On Sun, Sep 25, 2016 at 5:41 AM, Tim Starling tstarling@wikimedia.org wrote:
On 25/09/16 21:09, BinĂ¡ris wrote:
I try to familiarize myself with Gerrit which is not a good example for user-friendly interface. I noticed a letter B in the upper right corner of the screen, and I suspected it could be a portion of my login name. So I looked at it in
HTML
source, and it was. I pushed my mouse on it and I got another half window as attached.
So did somebody perhaps wire the size of a 25" monitor into page
rendering?
My computer is a Samsung notebook.
In T38471 I complained that the old version was too wide at 1163px (for my dashboard on a random day). Now the new version is 1520px. I'm not sure if the Gerrit folks are serious or are trolling us. Perhaps it is a tactic to encourage UI code contributions?

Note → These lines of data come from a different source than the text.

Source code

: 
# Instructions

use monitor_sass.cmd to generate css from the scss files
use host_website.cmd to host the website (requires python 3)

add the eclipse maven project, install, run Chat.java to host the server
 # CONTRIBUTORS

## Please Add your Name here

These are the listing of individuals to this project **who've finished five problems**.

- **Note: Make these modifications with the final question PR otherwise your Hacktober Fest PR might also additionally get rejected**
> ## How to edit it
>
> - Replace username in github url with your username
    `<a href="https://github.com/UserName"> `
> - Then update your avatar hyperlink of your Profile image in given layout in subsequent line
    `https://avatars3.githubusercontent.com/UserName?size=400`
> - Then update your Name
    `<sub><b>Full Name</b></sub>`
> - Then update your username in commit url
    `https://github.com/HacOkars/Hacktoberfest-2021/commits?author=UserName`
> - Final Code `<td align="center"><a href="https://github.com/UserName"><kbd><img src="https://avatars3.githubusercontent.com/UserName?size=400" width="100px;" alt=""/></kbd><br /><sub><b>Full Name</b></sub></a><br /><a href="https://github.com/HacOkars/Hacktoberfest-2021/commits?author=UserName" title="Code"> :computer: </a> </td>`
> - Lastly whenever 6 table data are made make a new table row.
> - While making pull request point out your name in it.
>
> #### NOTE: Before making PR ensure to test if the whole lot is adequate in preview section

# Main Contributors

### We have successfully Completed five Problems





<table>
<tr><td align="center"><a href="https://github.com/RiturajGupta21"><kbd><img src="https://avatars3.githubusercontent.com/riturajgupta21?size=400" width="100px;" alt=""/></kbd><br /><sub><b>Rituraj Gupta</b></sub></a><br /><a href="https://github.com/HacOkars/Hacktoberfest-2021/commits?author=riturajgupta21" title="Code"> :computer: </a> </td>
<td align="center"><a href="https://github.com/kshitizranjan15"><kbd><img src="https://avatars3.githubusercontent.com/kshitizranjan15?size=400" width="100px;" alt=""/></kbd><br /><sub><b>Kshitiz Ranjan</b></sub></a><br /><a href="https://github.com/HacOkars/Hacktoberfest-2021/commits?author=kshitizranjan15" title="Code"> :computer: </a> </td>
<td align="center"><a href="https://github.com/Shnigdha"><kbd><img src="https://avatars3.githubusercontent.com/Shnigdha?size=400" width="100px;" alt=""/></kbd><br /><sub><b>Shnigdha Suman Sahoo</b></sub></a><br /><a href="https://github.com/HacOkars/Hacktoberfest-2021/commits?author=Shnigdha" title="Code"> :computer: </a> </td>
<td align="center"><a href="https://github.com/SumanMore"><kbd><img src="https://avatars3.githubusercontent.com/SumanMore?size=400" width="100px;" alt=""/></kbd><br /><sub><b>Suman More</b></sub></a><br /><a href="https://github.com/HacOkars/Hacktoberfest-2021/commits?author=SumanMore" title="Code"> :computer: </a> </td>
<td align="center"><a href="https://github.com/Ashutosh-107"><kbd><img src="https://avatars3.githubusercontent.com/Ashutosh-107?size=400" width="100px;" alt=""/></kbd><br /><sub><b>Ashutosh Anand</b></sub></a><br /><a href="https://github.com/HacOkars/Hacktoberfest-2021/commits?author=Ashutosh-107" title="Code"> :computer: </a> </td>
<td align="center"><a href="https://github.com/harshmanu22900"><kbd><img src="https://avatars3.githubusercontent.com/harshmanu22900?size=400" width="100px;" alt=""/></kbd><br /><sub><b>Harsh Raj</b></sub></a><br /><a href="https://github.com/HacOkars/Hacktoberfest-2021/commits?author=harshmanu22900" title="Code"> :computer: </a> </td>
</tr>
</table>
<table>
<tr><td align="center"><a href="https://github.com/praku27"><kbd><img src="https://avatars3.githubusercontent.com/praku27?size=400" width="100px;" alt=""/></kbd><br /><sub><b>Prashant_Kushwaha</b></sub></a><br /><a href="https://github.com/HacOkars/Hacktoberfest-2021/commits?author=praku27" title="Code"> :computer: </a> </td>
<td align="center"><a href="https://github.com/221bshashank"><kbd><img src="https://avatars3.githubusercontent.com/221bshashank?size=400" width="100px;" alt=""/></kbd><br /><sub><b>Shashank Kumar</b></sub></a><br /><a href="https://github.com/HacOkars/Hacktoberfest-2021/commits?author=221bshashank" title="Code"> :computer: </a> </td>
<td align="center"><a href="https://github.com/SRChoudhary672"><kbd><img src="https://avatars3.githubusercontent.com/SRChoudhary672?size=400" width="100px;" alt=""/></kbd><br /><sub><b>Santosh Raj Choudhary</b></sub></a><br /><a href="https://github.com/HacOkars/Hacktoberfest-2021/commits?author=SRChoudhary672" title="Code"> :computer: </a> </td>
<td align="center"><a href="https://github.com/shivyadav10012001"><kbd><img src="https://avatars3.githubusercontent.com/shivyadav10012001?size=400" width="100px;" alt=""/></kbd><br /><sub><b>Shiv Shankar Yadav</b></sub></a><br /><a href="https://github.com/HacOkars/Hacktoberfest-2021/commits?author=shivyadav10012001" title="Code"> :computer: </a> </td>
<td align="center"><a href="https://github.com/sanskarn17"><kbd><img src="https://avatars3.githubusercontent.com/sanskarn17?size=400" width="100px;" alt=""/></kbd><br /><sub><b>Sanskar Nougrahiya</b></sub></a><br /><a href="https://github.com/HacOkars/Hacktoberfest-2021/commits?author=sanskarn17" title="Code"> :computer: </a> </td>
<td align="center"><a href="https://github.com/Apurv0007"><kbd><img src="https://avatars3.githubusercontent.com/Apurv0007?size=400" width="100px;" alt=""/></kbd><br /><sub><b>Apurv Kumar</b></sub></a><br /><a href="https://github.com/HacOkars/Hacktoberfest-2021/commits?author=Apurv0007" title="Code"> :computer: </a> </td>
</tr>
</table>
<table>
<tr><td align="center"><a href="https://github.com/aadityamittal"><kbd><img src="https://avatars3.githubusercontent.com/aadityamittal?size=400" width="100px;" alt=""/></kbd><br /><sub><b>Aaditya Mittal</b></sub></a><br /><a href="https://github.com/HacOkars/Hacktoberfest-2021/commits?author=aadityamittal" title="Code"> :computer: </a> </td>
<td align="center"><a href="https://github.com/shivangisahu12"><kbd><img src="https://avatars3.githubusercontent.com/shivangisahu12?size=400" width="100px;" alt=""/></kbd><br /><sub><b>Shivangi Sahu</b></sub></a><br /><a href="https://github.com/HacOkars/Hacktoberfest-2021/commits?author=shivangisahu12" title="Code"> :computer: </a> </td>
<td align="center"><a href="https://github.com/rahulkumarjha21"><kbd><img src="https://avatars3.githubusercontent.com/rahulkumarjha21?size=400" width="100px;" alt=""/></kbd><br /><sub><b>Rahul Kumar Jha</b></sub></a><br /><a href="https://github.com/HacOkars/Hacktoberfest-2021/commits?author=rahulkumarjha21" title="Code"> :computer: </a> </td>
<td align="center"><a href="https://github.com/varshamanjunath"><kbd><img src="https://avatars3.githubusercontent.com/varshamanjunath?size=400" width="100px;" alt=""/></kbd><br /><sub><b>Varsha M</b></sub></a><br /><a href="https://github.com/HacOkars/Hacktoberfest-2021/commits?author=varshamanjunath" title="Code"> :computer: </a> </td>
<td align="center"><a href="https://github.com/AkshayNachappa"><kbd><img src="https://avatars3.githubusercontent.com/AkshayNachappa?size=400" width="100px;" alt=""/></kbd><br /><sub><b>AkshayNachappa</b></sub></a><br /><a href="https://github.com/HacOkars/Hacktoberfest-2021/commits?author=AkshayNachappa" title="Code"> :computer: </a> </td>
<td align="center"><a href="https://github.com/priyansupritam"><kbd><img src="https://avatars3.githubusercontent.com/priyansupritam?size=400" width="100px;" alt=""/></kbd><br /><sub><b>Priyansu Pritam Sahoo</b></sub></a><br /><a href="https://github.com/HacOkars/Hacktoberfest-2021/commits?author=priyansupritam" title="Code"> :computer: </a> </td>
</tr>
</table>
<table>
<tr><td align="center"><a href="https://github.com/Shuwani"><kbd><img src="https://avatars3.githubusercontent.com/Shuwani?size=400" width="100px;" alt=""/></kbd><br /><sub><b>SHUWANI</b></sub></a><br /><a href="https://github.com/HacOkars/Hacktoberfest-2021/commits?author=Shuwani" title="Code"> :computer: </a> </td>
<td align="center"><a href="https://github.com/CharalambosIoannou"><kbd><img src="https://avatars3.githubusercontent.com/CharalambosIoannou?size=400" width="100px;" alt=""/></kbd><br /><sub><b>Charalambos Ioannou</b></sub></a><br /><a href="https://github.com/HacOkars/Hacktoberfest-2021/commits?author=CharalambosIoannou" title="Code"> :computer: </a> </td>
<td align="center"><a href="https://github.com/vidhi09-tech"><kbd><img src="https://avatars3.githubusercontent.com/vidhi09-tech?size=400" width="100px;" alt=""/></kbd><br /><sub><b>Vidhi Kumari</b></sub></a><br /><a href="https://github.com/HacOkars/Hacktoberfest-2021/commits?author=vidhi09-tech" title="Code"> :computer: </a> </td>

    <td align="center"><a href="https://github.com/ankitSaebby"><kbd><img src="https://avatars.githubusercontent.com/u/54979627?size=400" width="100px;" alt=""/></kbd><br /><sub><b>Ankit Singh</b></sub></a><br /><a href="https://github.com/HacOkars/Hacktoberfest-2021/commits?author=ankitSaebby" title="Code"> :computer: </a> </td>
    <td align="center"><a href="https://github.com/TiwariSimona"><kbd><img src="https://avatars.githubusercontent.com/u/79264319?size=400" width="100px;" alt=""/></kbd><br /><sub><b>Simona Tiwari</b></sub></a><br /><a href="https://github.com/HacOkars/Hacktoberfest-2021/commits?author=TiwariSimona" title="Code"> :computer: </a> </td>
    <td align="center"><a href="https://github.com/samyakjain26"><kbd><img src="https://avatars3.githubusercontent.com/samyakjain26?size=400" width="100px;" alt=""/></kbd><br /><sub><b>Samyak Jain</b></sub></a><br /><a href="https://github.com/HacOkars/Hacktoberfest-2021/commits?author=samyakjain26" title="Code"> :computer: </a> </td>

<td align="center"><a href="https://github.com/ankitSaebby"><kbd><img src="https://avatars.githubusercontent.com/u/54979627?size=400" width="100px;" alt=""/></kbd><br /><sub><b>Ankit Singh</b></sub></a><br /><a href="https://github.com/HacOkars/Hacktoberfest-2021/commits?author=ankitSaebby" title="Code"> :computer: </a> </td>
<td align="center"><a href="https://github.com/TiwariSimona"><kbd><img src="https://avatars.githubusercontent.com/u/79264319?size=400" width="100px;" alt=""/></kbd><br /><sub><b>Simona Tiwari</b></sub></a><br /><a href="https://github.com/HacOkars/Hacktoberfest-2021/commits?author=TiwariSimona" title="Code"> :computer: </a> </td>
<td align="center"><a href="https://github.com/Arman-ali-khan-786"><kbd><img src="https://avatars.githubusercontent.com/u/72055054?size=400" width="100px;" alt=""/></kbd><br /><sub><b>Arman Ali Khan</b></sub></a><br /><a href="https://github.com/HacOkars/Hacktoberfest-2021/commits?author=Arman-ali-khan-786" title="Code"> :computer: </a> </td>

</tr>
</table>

My suspicion is that the Gerrit folks (in particular, Shawn Pierce) aren't so much trolling us as saying "stop relying on the UI of Gerrit! That's not the point!" The last time I was paying close attention to this, Gerrit upstream seems to be particularly focused on building code review features suitable for: 1. Incorporation into git upstream 2. Integrated into development UIs like Eclipse
The strategy seems to be "Gerrit is a reference implementation of a code review UI for Git". I haven't paid close enough attention to either Gerrit upstream or Git upstream to know if the Gerrit core contributors have made progress in getting code review functionality added to Git core (or if they've given up, or if I completely misunderstood their strategy). I'm guessing that Eclipse has pretty good Gerrit support, but I rarely play with Eclipse, so that's just a guess based on the Eclipse Foundation's involvement with Gerrit.
As bd808 noted, Gerrit upstream seems to be working on yet another UI, which would make sense if their goal is to create a variety of compatible implementations of advanced Git functionality.